ATTiny -- 5 v. tolerant if operated at 3.3v.?

I am building what amounts to an in-circuit programmer for an ATTiny85, by surrounding the programming-relevant pins with hex buffers that can be set to high impedance. Using these, the tiny will be hooked to the Arduino when being programmed, and hooked to the breadboard when not being programmed.

The question is, suppose I wish to use the tiny in a 3.3v circuit, but I'm programming it from a 5 v. arduino. Will the tiny be tolerant of the 5v. programming, even if it is powered at 3.3 v.?

Thanks in advance for any help.

No. However, you could include series resistors to keep the current through the clamping diodes under the limit.

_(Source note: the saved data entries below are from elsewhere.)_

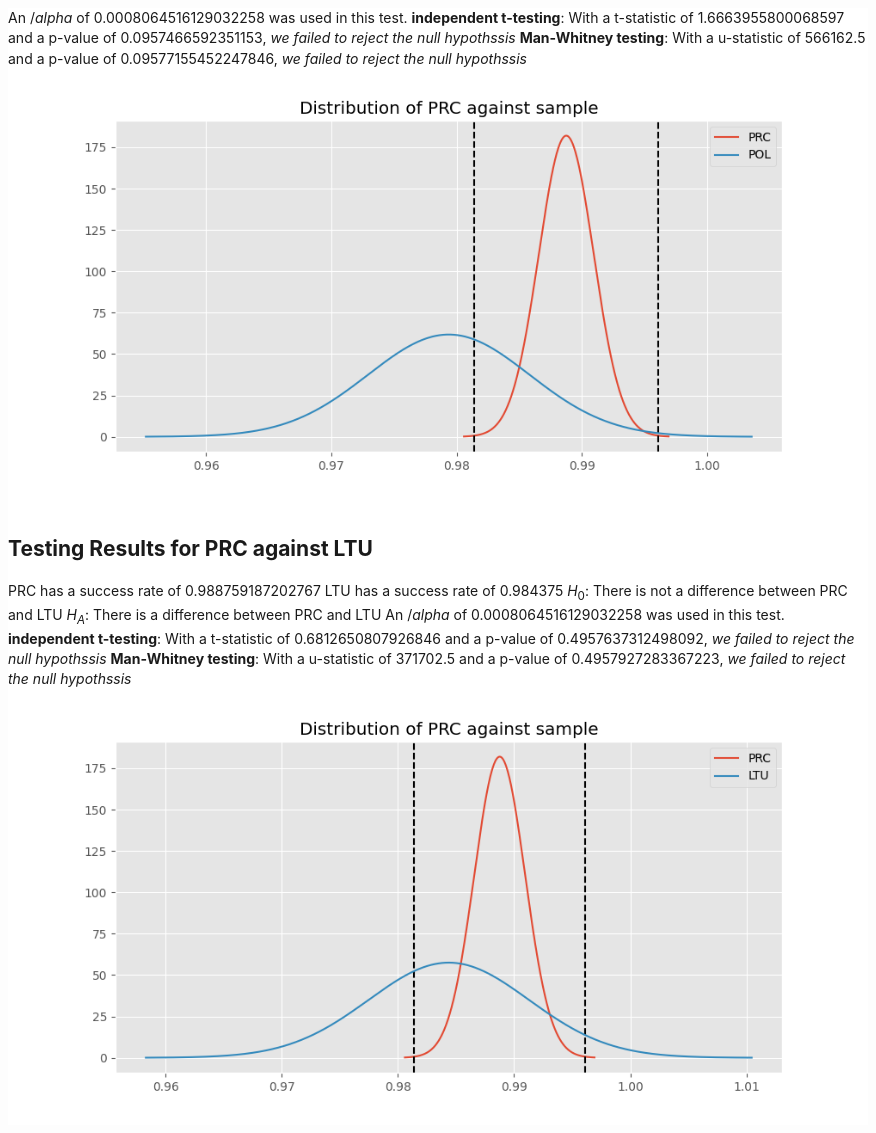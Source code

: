 An $/alpha$ of 0.0008064516129032258 was used in this test.
__independent t-testing__: With a t-statistic of 1.6663955800068597 and a p-value of 0.0957466592351153, _we failed to reject the null hypothssis_
__Man-Whitney testing__: With a u-statistic of 566162.5 and a p-value of 0.09577155452247846, _we failed to reject the null hypothssis_
![](images/PRC_against_POL.png) 
## Testing Results for PRC against LTU 
PRC has a success rate of 0.988759187202767
LTU has a success rate of 0.984375
$H_{0}$: There is not a difference between PRC and LTU
$H_{A}$: There is a difference between PRC and LTU
An $/alpha$ of 0.0008064516129032258 was used in this test.
__independent t-testing__: With a t-statistic of 0.6812650807926846 and a p-value of 0.4957637312498092, _we failed to reject the null hypothssis_
__Man-Whitney testing__: With a u-statistic of 371702.5 and a p-value of 0.4957927283367223, _we failed to reject the null hypothssis_
![](images/PRC_against_LTU.png)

Thanks for the answer. Suppose I used the typical little shifter (MOSFET + 2 10K pullups). If I had 5 v. on both sides of the level shifter, I would pass 5 v. signals between the Arduino and the Tiny. If I had the tiny wired at 3.3 v., I would get typical level shifting. No?

That is plausible, noting that these level shifters operate in an open-collector mode. You will need to take that into account.

The pullups on the 3.3V side of the level shifter should be connected to 3.3V.

(open collector? fets don't have collectors, they have drains!)

They care which side is the lower side - but it doesn't matter if it's 5v on both sides, or 5v high side 3.3 on the low side.